-- Task to complete --
Go over these records and count the lines with the string "TalaoDAO" in them; the count is all that should be returned.

-- Records shown --
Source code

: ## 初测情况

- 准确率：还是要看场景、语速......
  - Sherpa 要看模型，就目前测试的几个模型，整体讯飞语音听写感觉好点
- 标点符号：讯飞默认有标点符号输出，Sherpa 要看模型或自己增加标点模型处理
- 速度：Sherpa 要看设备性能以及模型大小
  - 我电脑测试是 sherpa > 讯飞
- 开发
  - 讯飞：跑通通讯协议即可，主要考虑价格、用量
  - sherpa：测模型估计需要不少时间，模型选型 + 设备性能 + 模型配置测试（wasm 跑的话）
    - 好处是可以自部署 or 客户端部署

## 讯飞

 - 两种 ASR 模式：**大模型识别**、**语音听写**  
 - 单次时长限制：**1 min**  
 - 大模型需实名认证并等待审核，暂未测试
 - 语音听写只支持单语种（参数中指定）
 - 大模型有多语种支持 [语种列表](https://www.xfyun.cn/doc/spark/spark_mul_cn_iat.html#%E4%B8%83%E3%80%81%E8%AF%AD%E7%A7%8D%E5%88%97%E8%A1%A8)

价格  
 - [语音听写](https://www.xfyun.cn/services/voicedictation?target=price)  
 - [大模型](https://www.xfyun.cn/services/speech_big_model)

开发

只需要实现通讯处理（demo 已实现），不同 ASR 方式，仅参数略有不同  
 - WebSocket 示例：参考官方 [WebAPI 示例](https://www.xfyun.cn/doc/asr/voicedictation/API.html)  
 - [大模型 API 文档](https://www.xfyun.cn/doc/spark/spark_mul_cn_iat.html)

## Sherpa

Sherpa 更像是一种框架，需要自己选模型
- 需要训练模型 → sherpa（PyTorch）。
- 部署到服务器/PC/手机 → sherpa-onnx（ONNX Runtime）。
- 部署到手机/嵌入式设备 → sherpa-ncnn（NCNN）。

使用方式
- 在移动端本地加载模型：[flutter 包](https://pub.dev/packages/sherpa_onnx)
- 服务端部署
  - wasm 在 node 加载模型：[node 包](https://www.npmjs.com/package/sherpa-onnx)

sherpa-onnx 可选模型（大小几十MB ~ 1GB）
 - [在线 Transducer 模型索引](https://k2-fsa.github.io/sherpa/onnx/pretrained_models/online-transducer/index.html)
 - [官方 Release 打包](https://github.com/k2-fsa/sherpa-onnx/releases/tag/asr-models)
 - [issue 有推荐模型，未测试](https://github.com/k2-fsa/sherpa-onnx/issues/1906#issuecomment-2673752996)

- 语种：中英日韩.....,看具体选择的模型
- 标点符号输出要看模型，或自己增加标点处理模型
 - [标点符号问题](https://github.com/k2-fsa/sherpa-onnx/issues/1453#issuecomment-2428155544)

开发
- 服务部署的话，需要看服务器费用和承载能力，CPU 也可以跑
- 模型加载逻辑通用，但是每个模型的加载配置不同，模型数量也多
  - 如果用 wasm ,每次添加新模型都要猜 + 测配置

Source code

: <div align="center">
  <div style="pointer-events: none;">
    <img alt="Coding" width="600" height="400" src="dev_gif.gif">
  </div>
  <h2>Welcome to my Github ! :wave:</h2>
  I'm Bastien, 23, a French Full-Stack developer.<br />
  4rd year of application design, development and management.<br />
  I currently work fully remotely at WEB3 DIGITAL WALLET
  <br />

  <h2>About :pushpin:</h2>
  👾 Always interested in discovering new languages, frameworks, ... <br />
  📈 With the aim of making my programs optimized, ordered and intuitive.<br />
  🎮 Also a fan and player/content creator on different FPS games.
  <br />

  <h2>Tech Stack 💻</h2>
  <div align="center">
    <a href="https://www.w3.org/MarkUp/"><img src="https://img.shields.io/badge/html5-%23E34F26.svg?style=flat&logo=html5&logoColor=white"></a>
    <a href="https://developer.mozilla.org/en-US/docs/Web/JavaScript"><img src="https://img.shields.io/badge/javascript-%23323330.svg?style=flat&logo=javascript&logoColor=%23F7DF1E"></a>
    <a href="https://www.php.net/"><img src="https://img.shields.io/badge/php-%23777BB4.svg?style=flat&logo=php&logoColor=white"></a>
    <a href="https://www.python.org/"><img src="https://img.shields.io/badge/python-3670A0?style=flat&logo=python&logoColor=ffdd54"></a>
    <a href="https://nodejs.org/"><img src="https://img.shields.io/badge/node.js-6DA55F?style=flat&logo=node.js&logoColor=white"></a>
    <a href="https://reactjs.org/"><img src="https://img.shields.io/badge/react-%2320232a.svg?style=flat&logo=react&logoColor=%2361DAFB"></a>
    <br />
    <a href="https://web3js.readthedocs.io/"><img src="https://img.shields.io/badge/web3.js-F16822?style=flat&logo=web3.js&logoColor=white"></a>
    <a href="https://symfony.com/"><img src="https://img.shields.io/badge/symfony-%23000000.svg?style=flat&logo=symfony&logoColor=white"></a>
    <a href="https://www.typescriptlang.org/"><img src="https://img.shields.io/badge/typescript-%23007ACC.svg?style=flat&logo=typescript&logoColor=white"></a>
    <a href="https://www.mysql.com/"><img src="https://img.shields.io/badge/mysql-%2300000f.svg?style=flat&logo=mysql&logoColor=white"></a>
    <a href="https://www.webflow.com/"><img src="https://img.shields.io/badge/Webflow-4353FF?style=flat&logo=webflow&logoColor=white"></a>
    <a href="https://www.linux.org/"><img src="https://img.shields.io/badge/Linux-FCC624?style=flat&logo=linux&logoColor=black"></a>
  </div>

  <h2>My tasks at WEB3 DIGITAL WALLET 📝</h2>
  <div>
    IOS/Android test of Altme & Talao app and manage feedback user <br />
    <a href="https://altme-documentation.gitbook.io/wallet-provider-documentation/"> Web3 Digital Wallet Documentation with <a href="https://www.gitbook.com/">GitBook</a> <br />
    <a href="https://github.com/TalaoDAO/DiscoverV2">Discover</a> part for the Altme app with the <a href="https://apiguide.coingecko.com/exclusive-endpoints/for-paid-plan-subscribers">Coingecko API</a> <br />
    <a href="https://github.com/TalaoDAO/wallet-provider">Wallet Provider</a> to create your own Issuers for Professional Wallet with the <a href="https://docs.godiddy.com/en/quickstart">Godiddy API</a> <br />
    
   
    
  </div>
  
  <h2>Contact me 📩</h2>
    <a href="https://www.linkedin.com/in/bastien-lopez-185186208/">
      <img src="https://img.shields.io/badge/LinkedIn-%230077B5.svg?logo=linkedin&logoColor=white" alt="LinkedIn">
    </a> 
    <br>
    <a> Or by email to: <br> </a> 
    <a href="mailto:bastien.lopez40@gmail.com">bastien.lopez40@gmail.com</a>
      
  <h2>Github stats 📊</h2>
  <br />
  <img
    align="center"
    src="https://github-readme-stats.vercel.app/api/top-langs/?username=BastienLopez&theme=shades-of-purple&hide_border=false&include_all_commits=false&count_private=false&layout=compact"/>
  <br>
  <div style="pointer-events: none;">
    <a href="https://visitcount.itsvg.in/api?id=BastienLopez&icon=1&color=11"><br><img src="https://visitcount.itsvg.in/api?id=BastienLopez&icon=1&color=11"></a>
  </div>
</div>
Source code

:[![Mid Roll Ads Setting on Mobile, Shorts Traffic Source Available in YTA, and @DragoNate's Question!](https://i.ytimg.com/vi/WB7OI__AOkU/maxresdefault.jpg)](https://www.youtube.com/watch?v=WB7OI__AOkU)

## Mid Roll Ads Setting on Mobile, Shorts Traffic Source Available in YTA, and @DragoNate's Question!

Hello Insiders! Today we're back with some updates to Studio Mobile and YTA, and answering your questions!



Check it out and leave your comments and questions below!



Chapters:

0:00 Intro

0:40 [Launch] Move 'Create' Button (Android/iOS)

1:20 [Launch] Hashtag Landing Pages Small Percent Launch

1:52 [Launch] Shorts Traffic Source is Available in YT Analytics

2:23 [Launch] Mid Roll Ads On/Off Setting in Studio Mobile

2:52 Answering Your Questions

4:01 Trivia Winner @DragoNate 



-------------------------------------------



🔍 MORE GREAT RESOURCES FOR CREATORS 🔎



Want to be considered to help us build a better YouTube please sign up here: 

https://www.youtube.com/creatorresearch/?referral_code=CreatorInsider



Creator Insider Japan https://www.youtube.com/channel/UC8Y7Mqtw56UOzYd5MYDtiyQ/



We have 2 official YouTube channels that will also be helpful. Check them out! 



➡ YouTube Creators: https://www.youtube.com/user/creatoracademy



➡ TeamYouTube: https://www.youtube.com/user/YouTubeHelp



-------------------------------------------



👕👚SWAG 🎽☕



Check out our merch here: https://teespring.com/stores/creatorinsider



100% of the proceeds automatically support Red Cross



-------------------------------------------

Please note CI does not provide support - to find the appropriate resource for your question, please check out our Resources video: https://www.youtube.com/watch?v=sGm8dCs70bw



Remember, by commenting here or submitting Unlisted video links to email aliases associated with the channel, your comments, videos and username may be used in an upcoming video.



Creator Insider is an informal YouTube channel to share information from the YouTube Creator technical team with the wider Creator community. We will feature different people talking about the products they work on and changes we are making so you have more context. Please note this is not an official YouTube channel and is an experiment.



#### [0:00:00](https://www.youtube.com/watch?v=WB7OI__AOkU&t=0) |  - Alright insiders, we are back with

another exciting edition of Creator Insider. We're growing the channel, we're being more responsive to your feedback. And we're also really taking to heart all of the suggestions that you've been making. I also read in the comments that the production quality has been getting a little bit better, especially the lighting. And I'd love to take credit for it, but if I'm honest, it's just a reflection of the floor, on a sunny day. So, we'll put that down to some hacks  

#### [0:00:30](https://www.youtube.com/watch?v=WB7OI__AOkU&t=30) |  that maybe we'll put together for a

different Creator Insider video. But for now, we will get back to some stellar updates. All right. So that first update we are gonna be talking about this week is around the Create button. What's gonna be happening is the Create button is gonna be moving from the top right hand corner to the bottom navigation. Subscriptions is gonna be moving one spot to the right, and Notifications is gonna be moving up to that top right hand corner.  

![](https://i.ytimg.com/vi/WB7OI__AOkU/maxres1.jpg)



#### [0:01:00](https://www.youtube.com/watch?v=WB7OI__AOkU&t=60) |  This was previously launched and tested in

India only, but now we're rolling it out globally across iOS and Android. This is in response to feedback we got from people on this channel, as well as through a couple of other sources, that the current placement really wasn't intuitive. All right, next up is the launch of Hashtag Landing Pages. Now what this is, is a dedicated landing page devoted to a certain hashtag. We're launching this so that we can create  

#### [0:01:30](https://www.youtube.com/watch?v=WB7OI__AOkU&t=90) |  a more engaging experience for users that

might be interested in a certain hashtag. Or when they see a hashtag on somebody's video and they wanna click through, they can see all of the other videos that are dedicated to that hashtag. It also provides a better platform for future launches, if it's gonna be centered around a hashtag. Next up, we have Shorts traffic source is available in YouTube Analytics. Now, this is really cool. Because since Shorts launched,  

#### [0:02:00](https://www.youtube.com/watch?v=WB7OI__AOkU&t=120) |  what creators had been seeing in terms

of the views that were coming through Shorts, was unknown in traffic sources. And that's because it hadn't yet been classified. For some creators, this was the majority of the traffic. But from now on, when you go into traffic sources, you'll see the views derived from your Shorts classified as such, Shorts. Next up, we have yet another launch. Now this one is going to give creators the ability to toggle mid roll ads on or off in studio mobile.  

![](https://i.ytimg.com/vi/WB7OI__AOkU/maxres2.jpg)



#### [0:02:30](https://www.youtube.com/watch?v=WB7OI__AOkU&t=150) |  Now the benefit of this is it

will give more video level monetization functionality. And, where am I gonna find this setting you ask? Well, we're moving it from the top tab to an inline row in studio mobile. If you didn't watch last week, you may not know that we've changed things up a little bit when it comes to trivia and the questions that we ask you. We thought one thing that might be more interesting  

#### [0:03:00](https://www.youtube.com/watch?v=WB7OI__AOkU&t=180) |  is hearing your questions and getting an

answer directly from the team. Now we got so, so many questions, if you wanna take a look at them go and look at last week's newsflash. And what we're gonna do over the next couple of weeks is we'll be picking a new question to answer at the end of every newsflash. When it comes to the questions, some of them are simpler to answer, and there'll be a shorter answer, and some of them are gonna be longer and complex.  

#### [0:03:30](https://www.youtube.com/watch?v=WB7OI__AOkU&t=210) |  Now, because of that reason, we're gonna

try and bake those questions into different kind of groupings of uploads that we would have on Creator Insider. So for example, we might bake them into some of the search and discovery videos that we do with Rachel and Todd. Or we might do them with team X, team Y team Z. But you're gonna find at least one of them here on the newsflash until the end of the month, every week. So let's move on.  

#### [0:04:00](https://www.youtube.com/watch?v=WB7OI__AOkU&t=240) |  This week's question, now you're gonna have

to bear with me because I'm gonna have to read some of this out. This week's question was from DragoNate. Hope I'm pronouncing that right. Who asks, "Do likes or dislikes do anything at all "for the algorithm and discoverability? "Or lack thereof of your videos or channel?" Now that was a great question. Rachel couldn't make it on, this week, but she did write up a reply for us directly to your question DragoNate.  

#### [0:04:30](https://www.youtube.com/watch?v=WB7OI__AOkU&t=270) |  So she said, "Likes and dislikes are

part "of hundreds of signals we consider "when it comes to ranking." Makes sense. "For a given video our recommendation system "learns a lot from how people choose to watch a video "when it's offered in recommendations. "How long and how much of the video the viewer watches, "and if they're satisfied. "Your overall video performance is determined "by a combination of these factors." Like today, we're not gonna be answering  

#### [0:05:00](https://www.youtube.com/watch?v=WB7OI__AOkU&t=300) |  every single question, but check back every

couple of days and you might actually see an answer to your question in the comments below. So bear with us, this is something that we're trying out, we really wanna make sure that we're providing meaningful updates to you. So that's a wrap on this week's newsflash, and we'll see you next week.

-- Output --
2